Dear team,
We are extracting images from docx using aspose java, but in this case some images having image caption and few images don’t have image captions, how to extract with our caption images using aspose, please find source code and input file
if ((paragraph.toString(SaveFormat.TEXT).trim().startsWith("Fig")
|| paragraph.toString(SaveFormat.TEXT).startsWith("Scheme")
|| paragraph.toString(SaveFormat.TEXT).startsWith("Plate")
|| paragraph.toString(SaveFormat.TEXT).startsWith("Abb")
|| paragraph.toString(SaveFormat.TEXT).startsWith("Abbildung"))
// for duplicate figure caption it-15
&& (paragraph.getNextSibling() != null
&& !paragraph.getNextSibling().toString(SaveFormat.TEXT).trim().matches(matches)
|| (paragraph.getNextSibling() != null
&& paragraph.getNextSibling().getNodeType() != NodeType.TABLE
&& paragraph.getNextSibling().toString(SaveFormat.TEXT).trim().matches(matches)
&& (((Paragraph) paragraph.getNextSibling()).getChildNodes(NodeType.SHAPE, true)
.getCount() > 0
|| (paragraph.getNextSibling().getNextSibling()) != null
&& paragraph.getNextSibling().getNextSibling()
.getNodeType() != NodeType.TABLE
&& ((((Paragraph) paragraph.getNextSibling().getNextSibling())
.getChildNodes(NodeType.SHAPE, true).getCount() == 0)
//this codition added by pavi-14-12-2021 for duplicate captions
||(((Paragraph) paragraph.getNextSibling().getNextSibling())
.getChildNodes(NodeType.SHAPE, true).getCount() > 0))))
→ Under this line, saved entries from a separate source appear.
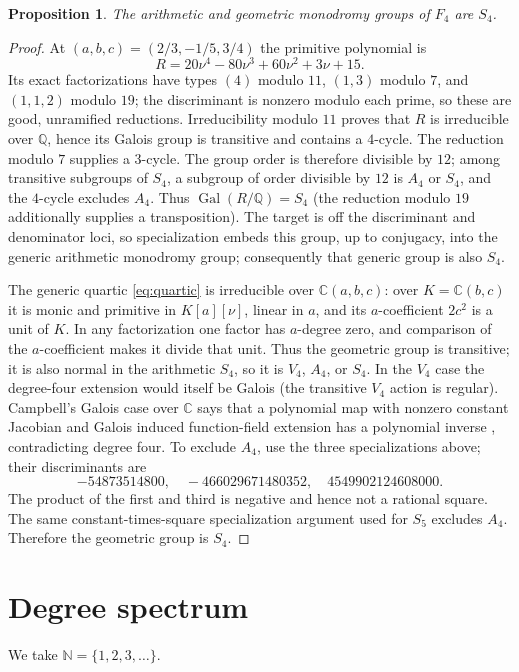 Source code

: \documentclass[11pt]{amsart}
\newtheorem{proposition}[theorem]{Proposition}
\theoremstyle{remark}
\newcommand{\C}{\mathbb C}
\newcommand{\Q}{\mathbb Q}
\newcommand{\N}{\mathbb N}
\begin{document}
\begin{proposition}\label{prop:S4}
The arithmetic and geometric monodromy groups of $F_4$ are $S_4$.
\end{proposition}
\begin{proof}
At $(a,b,c)=(2/3,-1/5,3/4)$ the primitive polynomial is
\[
 R=20\nu^4-80\nu^3+60\nu^2+3\nu+15.
\]
Its exact factorizations have types $(4)$ modulo $11$, $(1,3)$ modulo $7$, and $(1,1,2)$ modulo $19$; the discriminant is nonzero modulo each prime, so these are good, unramified reductions.  Irreducibility modulo $11$ proves that $R$ is irreducible over $\Q$, hence its Galois group is transitive and contains a $4$-cycle.  The reduction modulo $7$ supplies a $3$-cycle.  The group order is therefore divisible by $12$; among transitive subgroups of $S_4$, a subgroup of order divisible by $12$ is $A_4$ or $S_4$, and the $4$-cycle excludes $A_4$.  Thus $\operatorname{Gal}(R/\Q)=S_4$ (the reduction modulo $19$ additionally supplies a transposition).  The target is off the discriminant and denominator loci, so specialization embeds this group, up to conjugacy, into the generic arithmetic monodromy group; consequently that generic group is also $S_4$.

The generic quartic \eqref{eq:quartic} is irreducible over $\C(a,b,c)$: over $K=\C(b,c)$ it is monic and primitive in $K[a][\nu]$, linear in $a$, and its $a$-coefficient $2c^2$ is a unit of $K$.  In any factorization one factor has $a$-degree zero, and comparison of the $a$-coefficient makes it divide that unit.  Thus the geometric group is transitive; it is also normal in the arithmetic $S_4$, so it is $V_4$, $A_4$, or $S_4$.  In the $V_4$ case the degree-four extension would itself be Galois (the transitive $V_4$ action is regular).  Campbell's Galois case over $\C$ says that a polynomial map with nonzero constant Jacobian and Galois induced function-field extension has a polynomial inverse \cite{Campbell73,Campbell13}, contradicting degree four.  To exclude $A_4$, use the three specializations above; their discriminants are
\[
 -54873514800,
 \quad -466029671480352,
 \quad 4549902124608000.
\]
The product of the first and third is negative and hence not a rational square.  The same constant-times-square specialization argument used for $S_5$ excludes $A_4$.  Therefore the geometric group is $S_4$.
\end{proof}

\section{Degree spectrum}
We take $\N=\{1,2,3,\ldots\}$.
\end{document}
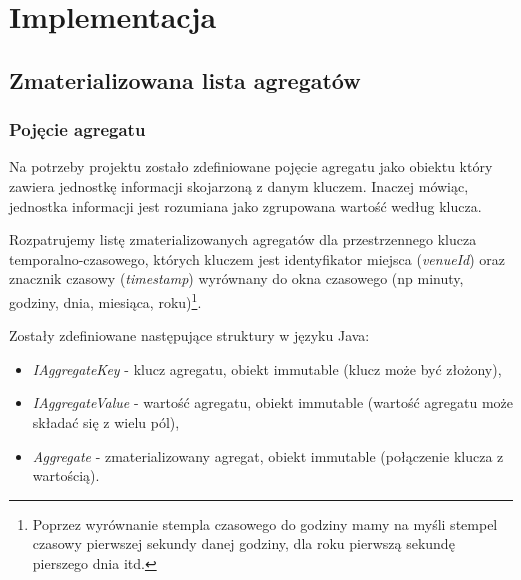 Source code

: \section{Implementacja}
\label{sec:impl}

\subsection{Zmaterializowana lista agregatów}
\subsubsection{Pojęcie agregatu}
\label{sec:impl-mal-aggregate}

Na potrzeby projektu zostało zdefiniowane pojęcie agregatu\cite{mal-lru-gorawski} jako obiektu który zawiera jednostkę informacji skojarzoną z danym kluczem. Inaczej mówiąc, jednostka informacji jest rozumiana jako zgrupowana wartość według klucza.

Rozpatrujemy listę zmaterializowanych agregatów dla przestrzennego klucza temporalno-czasowego, których kluczem jest identyfikator miejsca (\emph{venueId}) oraz znacznik czasowy (\emph{timestamp}) wyrównany do okna czasowego (np minuty, godziny, dnia, miesiąca, roku)\footnote{Poprzez wyrównanie stempla czasowego do godziny mamy na myśli stempel czasowy pierwszej sekundy danej godziny, dla roku pierwszą sekundę pierszego dnia itd.}.

Zostały zdefiniowane następujące struktury w języku Java:

\begin{itemize}[noitemsep]
  \item \emph{IAggregateKey} - klucz agregatu, obiekt immutable (klucz może być złożony),
  \item \emph{IAggregateValue} - wartość agregatu, obiekt immutable (wartość agregatu może składać się z wielu pól),
  \item \emph{Aggregate} - zmaterializowany agregat, obiekt immutable (połączenie klucza z wartością).
\end{itemize}







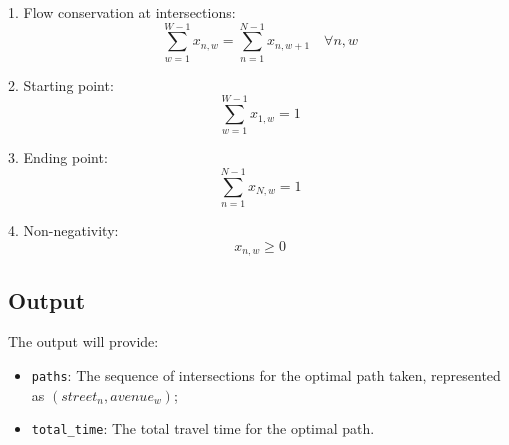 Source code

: \documentclass{article}
\begin{document}
1. Flow conservation at intersections:
   \[
   \sum_{w=1}^{W-1} x_{n,w} = \sum_{n=1}^{N-1} x_{n,w+1} \quad \forall n, w
   \]

2. Starting point:
   \[
   \sum_{w=1}^{W-1} x_{1,w} = 1
   \]

3. Ending point:
   \[
   \sum_{n=1}^{N-1} x_{N,w} = 1
   \]

4. Non-negativity:
   \[
   x_{n,w} \geq 0
   \]

\subsection*{Output}

The output will provide:
\begin{itemize}
    \item \texttt{paths}: The sequence of intersections for the optimal path taken, represented as \((street_{n}, avenue_{w})\);
    \item \texttt{total\_time}: The total travel time for the optimal path.
\end{itemize}
\end{document}
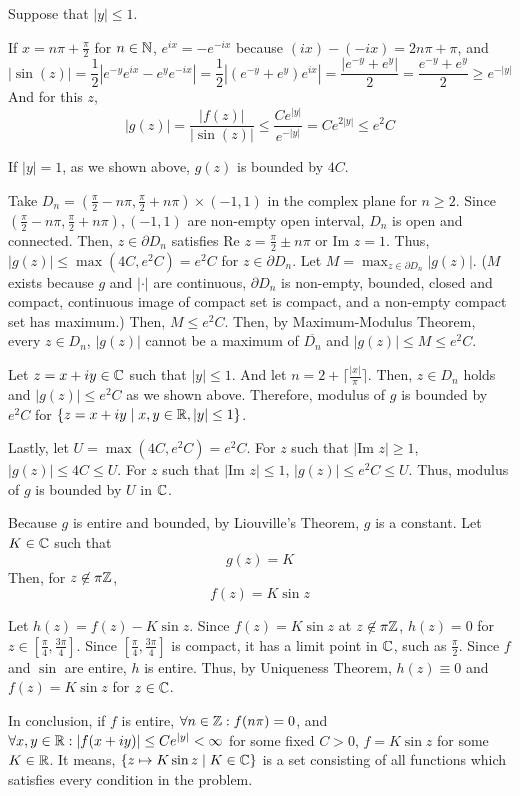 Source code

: Suppose that \(|y| \le 1\).

If \(x = n\pi + \frac{\pi}{2}\) for \(n \in \mathbb{N}\), \(e^{ix} = -e^{-ix}\) because \((ix) - (-ix) = 2n\pi + \pi\), and
\[|\sin(z)|
  = \frac{1}{2} \left| e^{-y} e^{ix} - e^{y} e^{-ix} \right|
  = \frac{1}{2} \left| (e^{-y} + e^{y}) e^{ix} \right|
  = \frac{|e^{-y} + e^{y}|}{2}
  = \frac{e^{-y} + e^y}{2} \ge e^{-|y|} \]
And for this \(z\),
\[|g(z)|
  = \frac{|f(z)|}{|\sin (z)|}
  \le \frac{Ce^{|y|}}{e^{-|y|}}
  = C e^{2|y|}
  \le e^2 C\]

If \(|y| = 1\), as we shown above, \(g(z)\) is bounded by \(4C\).

Take \(D_n = (\frac{\pi}{2} - n\pi, \frac{\pi}{2} + n\pi) \times (-1, 1)\) in the complex plane for \(n \ge 2\).
Since \((\frac{\pi}{2} - n\pi, \frac{\pi}{2} + n\pi), (-1, 1)\) are non-empty open interval, \(D_n\) is open and connected.
Then, \(z \in \partial D_n\) satisfies \(\text{Re } z = \frac{\pi}{2} \pm n\pi\)
or \(\text{Im } z = 1\).
Thus, \(|g(z)| \le \max(4C, e^2C) = e^2C\) for \(z \in \partial D_n\).
Let \(M = \max_{z \in \partial D_n} |g(z)|\).
(\(M\) exists because \(g\) and \(|\cdot|\) are continuous, \(\partial D_n\) is non-empty, bounded, closed and compact, continuous image of compact set is compact, and a non-empty compact set has maximum.)
Then, \(M \le e^2C\).
Then, by Maximum-Modulus Theorem,
every \(z \in D_n\), \(|g(z)|\) cannot be a maximum of \(\overline{D_n}\) and \(|g(z)| \le M \le e^2C\).

Let \(z = x + iy \in \mathbb{C}\) such that \(|y| \le 1\).
And let \(n = 2 + \lceil \frac{|x|}{\pi} \rceil\).
Then, \(z \in D_n\) holds and \(|g(z)| \le e^2C\) as we shown above.
Therefore, modulus of \(g\) is bounded by \(e^2C\) for \(\{z = x + iy \mid x, y \in \mathbb{R}, |y| \le 1\}\).

Lastly, let \(U = \max(4C, e^2C) = e^2C\).
For \(z\) such that \(\left|\text{Im } z\right| \ge 1\), \(|g(z)| \le 4C \le U\).
For \(z\) such that \(\left|\text{Im } z\right| \le 1\), \(|g(z)| \le e^2C \le U\).
Thus, modulus of \(g\) is bounded by \(U\) in \(\mathbb{C}\).

Because \(g\) is entire and bounded,
by Liouville's Theorem,
\(g\) is a constant.
Let \(K \in \mathbb{C}\) such that
\[g(z) = K\]
Then, for \(z \not\in \pi\mathbb{Z}\),
\[f(z) = K \sin z\]

Let \(h(z) = f(z) - K\sin z\).
Since \(f(z) = K \sin z\) at \(z \not\in \pi\mathbb{Z}\),
\(h(z) = 0\) for \(z \in [\frac{\pi}{4}, \frac{3\pi}{4}]\).
Since \([\frac{\pi}{4}, \frac{3\pi}{4}]\) is compact,
it has a limit point in \(\mathbb{C}\),
such as \(\frac{\pi}{2}\).
Since \(f\) and \(\sin\) are entire, \(h\) is entire.
Thus, by Uniqueness Theorem, \(h(z) \equiv 0\) and \(f(z) = K\sin z\) for \(z \in \mathbb{C}\).

In conclusion, if \(f\) is entire, \(\forall n \in \mathbb{Z}: f(n\pi) = 0\), and \(\forall x, y \in \mathbb{R}: |f(x + iy)| \le C e^{|y|} < \infty\) for some fixed \(C > 0\), \(f = K\sin z\) for some \(K \in \mathbb{R}\).
It means, \(\{z \mapsto K \sin z \mid K \in \mathbb{C}\}\)
is a set consisting of all functions which satisfies every condition in the problem.
\qedsq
|| paragraph.getParentSection().getBody().getLastParagraph().getText().trim()
.matches(matches))
// for duplicate figure caption
&& ((paragraph.getPreviousSibling() != null
&& paragraph.getPreviousSibling().getNodeType() != NodeType.TABLE)
|| paragraph.getParentSection().getBody().getFirstParagraph().getText().trim()
.matches(matches))
&& paragraph.getNodeType() != NodeType.TABLE
&& paragraph.getParentNode().getNodeType() != NodeType.CELL
&& !paragraph.toString(SaveFormat.TEXT).contains(AIE.docName)
//condition added by pavi -14-12-2021
&& (!(paragraph.toString(SaveFormat.TEXT).trim().startsWith("Figure Captions"))||
!(paragraph.toString(SaveFormat.TEXT).trim().startsWith("Figures")))
|| ((paragraph.getNextSibling() == null) && (builder.getCurrentParagraph().isEndOfDocument())))
input : Revised Manuscript.docx (4.1 MB)